Se tu gemi ancora io squarcerò una rovere e sì dentro ti chiuderò nel suo nodoso ventre che resterai ben dodici anni a urlare.
Perdonami, o signore, ai tuoi comandi obbedirò di buona grazia e tutto farò da buono spirito.
Sta bene e fra tre giorni ti libererò.
Ecco di nuovo il mio nobil padrone! Che debbo fare? Dimmelo, che debbo fare?

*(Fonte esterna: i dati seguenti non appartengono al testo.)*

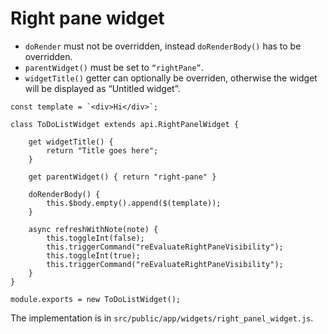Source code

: # Right pane widget
*   `doRender` must not be overridden, instead `doRenderBody()` has to be overridden.
*   `parentWidget()` must be set to `“rightPane”`.
*   `widgetTitle()` getter can optionally be overriden, otherwise the widget will be displayed as “Untitled widget”.

```
const template = `<div>Hi</div>`;

class ToDoListWidget extends api.RightPanelWidget {
    
    get widgetTitle() {
        return "Title goes here";
    }
        
    get parentWidget() { return "right-pane" }
    
    doRenderBody() {
        this.$body.empty().append($(template));
    }   
    
    async refreshWithNote(note) {
        this.toggleInt(false);                
        this.triggerCommand("reEvaluateRightPaneVisibility");
        this.toggleInt(true);
        this.triggerCommand("reEvaluateRightPaneVisibility");
    }
}

module.exports = new ToDoListWidget();
```

The implementation is in `src/public/app/widgets/right_panel_widget.js`.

Va' con l'aspetto di una ninfa del mare a tutti gli occhi occulto e solo visibile alla tua vista e alla mia. Va': prendi questa forma e poi ritorna così cambiato qui. Sii diligente.
ARIELE exit.
A Miranda.
Svegliati, cuore mio, svegliati, hai bene dormito ed ora svegliati.
svegliandosi.
Lo strano vostro racconto mi assopiva.
Scuoti quel tuo torpor. Vieni: visiteremo Calibàno il mio schiavo che nessuna buona parola ha mai per noi.
Signore, è un villano costui nè mai lo veggo volentieri.